El año 2004

El año que acaba de terminar fue trascendental y dejará su marca en mucha historia futura. Fue el año cuando la mayoría de los ciudadanos votantes del Estado más poderoso, rico e influyente decidieron escoger la fuerza en lugar de la razón, la intolerancia en vez de la comprensión, la incompetencia contra la eficacia, el dogma y no la persuasión, el beneficio económico antes que el sentido social. Fue en contraste un año lleno de buenos signos en naciones sin importancia. El ex general Augusto Pinochet empezó a recibir su merecido cuando pasa con creces los ochenta. Argentina ha demostrado que no hace falta someterse a las fórmulas mecánicas del Fondo Monetario Internacional para superar tragedias económicas y que las soluciones improvisadas pueden ser más efectivas que las doctrinas tradicionales. Un presidente de izquierda ha obrado con suficiente pragmatismo en su lucha por no dejar que una parte importante de la población brasileña se muera de hambre. Grecia conquistó el campeonato de fútbol europeo y organizó unos juegos olímpicos ejemplares e inesperados en Atenas. El pueblo español dio la despedida a un gobierno de corte franquista y eligió otro de tendencia socialista. Un opositor a quien se dio veneno ganó la presidencia en Ucrania.

Entramos ahora a la segunda etapa de la Segunda Guerra Global, contra el terror, la Primera fue contra las drogas y no se ha ganado ni perdido. Nos conduce, en olor de democracia, el presidente Bush, un regalo de Tejas a la humanidad. Nos dirige a todos, aún a los más de 59 millones de personas que votamos contra él. Pero sus partidarios superaron los 62 millones y a ellos, más que a quien ha recibido una prórroga de su estadía en la Casa Blanca, debe asignarse la responsabilidad por lo que ocurra.

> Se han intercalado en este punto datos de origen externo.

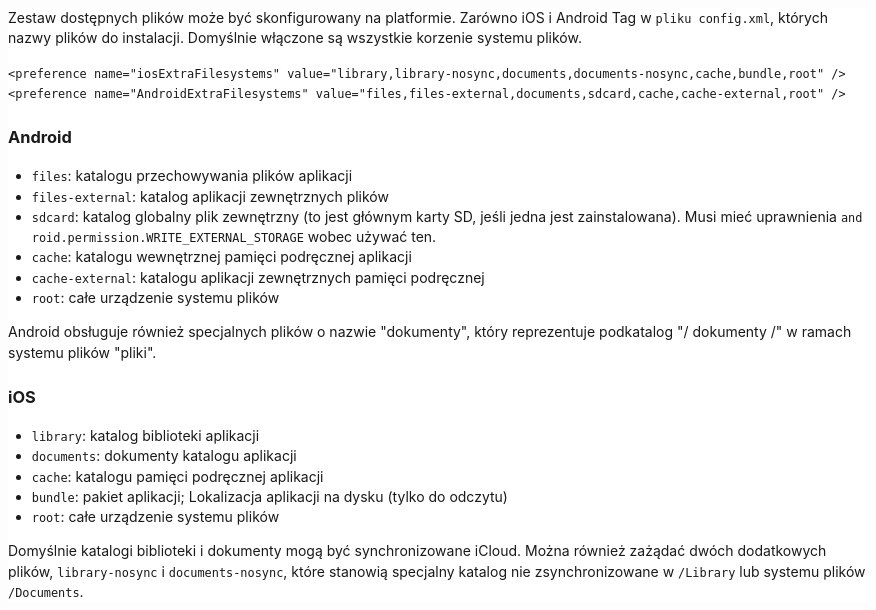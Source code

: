 Zestaw dostępnych plików może być skonfigurowany na platformie. Zarówno iOS i Android <preference> Tag
w `pliku config.xml`, których nazwy plików do instalacji. Domyślnie włączone są wszystkie korzenie systemu plików.

    <preference name="iosExtraFilesystems" value="library,library-nosync,documents,documents-nosync,cache,bundle,root" />
    <preference name="AndroidExtraFilesystems" value="files,files-external,documents,sdcard,cache,cache-external,root" />

### Android

* `files`: katalogu przechowywania plików aplikacji
* `files-external`: katalog aplikacji zewnętrznych plików
* `sdcard`: katalog globalny plik zewnętrzny (to jest głównym karty SD, jeśli jedna jest zainstalowana). Musi mieć
  uprawnienia `android.permission.WRITE_EXTERNAL_STORAGE` wobec używać ten.
* `cache`: katalogu wewnętrznej pamięci podręcznej aplikacji
* `cache-external`: katalogu aplikacji zewnętrznych pamięci podręcznej
* `root`: całe urządzenie systemu plików

Android obsługuje również specjalnych plików o nazwie "dokumenty", który reprezentuje podkatalog "/ dokumenty /" w
ramach systemu plików "pliki".

### iOS

* `library`: katalog biblioteki aplikacji
* `documents`: dokumenty katalogu aplikacji
* `cache`: katalogu pamięci podręcznej aplikacji
* `bundle`: pakiet aplikacji; Lokalizacja aplikacji na dysku (tylko do odczytu)
* `root`: całe urządzenie systemu plików

Domyślnie katalogi biblioteki i dokumenty mogą być synchronizowane iCloud. Można również zażądać dwóch dodatkowych
plików, `library-nosync` i `documents-nosync`, które stanowią specjalny katalog nie zsynchronizowane w `/Library` lub
systemu plików `/Documents`.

La guerra contra el terror no es sólo la batalla contra los terroristas y en algunos casos esa no es siquiera la meta principal. Es la cruzada de la democracia, nueva religión laica que se pretende imponer a la fuerza a pueblos cuyas culturas milenarias son renuentes a la igualdad por lo bajo que caracteriza a las grandes naciones del Siglo XXI. Es la interpretación acomodaticia del orden jurídico que despoja de toda protección legal a los enemigos designados por quienes ejercen el poder. Es el desconocimiento de las instituciones labradas con esfuerzo por la comunidad de naciones, sustituida por los designios de quien monopoliza el mando.

Cuando se gane la guerra contra el terror se habrá implantado la democracia dirigida por la potencia mundial, el descalabro del orden jurídico y el desmoronamiento de la solidaridad entre los pueblos. El capitalismo extremo, enemigo de la justicia social, dominará las relaciones humanas. Viviremos en una atmósfera degradada. La discriminación impedirá la conciliación y los marginados seguirán siendo excluidos.

De todo lo cual no habrá que achacar responsabilidad al presidente Bush, sino a quienes votaron a sabiendas de su credo totalitario e imperial para darle el mandato de destruir el orden imperante y reemplazarlo por el delirante panorama de sus alucinaciones. Hubo más de 62 millones de ciudadanos de Estados Unidos que entregaron la suerte del mundo a quien en cuatro años de gobierno demostró su incompetencia y terquedad. A ellos, más que a él, demandará la historia una respuesta.

La esperanza es lo último que se pierde. La minoría derrotada en las elecciones presidenciales de noviembre y los pequeños países que han reaccionado con valentía a los desafueros de los poderosos integran un núcleo con potencial suficiente para rescatar la historia que se hunde. Por desgracia, sin embargo, no estamos todos unidos en el objetivo primordial de salvar al mundo de las amenazas totalitarias que lo aquejan.